Work instruction: Retype, word for word, every line of the records below starting at the one that contains "If one adopts" and ending at the one that contains "at location $x$."; include both of those lines and nothing more.

--- Data provided Enclosed Below ---

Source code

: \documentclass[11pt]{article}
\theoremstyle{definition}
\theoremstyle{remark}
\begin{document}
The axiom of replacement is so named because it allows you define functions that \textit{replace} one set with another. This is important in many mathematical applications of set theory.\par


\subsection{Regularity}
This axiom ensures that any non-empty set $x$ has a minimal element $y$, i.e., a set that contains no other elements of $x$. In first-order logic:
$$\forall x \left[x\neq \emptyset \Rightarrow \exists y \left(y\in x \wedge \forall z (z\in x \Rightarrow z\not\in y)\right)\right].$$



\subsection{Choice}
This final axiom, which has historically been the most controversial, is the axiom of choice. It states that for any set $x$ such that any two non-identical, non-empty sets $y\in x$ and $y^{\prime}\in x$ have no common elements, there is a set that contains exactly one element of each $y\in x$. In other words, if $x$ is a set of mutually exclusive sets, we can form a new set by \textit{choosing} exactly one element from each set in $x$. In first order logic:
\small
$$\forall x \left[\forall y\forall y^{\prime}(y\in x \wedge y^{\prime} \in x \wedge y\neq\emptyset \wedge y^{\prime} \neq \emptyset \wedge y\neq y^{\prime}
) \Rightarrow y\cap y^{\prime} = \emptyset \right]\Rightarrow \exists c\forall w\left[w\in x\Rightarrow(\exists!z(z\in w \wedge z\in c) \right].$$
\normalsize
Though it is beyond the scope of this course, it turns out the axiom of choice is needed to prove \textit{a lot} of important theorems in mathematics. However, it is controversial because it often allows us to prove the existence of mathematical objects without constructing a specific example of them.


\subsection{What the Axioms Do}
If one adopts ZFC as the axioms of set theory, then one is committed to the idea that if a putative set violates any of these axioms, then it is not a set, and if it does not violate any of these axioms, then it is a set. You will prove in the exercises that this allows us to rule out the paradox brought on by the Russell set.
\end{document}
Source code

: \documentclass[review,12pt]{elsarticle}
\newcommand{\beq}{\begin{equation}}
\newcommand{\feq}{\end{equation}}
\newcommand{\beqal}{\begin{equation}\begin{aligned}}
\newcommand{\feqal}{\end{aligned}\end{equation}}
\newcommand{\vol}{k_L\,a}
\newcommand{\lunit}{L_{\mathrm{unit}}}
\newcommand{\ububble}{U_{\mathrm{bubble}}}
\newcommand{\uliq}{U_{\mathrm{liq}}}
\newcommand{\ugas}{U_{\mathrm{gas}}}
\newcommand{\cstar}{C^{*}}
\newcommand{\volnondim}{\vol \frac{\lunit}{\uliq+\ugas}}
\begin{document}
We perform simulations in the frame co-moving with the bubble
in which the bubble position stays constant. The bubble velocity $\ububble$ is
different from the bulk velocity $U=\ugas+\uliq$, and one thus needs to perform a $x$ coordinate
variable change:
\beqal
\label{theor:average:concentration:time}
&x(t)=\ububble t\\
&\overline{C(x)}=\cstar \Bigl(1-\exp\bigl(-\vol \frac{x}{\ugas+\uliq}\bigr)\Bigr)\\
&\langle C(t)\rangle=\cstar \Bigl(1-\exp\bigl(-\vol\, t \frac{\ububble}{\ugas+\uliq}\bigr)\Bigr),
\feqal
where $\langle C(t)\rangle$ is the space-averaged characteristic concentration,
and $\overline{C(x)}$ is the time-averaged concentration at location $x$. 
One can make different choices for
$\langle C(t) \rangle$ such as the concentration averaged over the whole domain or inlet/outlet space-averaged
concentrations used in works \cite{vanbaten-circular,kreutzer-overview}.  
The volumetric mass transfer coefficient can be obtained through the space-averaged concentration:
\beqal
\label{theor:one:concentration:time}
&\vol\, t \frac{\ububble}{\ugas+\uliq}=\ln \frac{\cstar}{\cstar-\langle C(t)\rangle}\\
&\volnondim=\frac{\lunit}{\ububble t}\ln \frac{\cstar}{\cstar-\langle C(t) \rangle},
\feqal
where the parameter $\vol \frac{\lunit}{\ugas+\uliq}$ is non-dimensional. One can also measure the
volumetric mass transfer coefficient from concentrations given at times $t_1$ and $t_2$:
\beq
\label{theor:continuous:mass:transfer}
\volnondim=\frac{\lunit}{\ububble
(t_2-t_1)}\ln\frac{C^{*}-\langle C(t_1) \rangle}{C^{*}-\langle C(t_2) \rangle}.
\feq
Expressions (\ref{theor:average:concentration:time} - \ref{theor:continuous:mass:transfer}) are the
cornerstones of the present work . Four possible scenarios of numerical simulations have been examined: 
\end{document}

--- End of Enclosed Data provided ---

Response:
If one adopts ZFC as the axioms of set theory, then one is committed to the idea that if a putative set violates any of these axioms, then it is not a set, and if it does not violate any of these axioms, then it is a set. You will prove in the exercises that this allows us to rule out the paradox brought on by the Russell set.
\end{document}
Source code

: \documentclass[review,12pt]{elsarticle}
\newcommand{\beq}{\begin{equation}}
\newcommand{\feq}{\end{equation}}
\newcommand{\beqal}{\begin{equation}\begin{aligned}}
\newcommand{\feqal}{\end{aligned}\end{equation}}
\newcommand{\vol}{k_L\,a}
\newcommand{\lunit}{L_{\mathrm{unit}}}
\newcommand{\ububble}{U_{\mathrm{bubble}}}
\newcommand{\uliq}{U_{\mathrm{liq}}}
\newcommand{\ugas}{U_{\mathrm{gas}}}
\newcommand{\cstar}{C^{*}}
\newcommand{\volnondim}{\vol \frac{\lunit}{\uliq+\ugas}}
\begin{document}
We perform simulations in the frame co-moving with the bubble
in which the bubble position stays constant. The bubble velocity $\ububble$ is
different from the bulk velocity $U=\ugas+\uliq$, and one thus needs to perform a $x$ coordinate
variable change:
\beqal
\label{theor:average:concentration:time}
&x(t)=\ububble t\\
&\overline{C(x)}=\cstar \Bigl(1-\exp\bigl(-\vol \frac{x}{\ugas+\uliq}\bigr)\Bigr)\\
&\langle C(t)\rangle=\cstar \Bigl(1-\exp\bigl(-\vol\, t \frac{\ububble}{\ugas+\uliq}\bigr)\Bigr),
\feqal
where $\langle C(t)\rangle$ is the space-averaged characteristic concentration,
and $\overline{C(x)}$ is the time-averaged concentration at location $x$. 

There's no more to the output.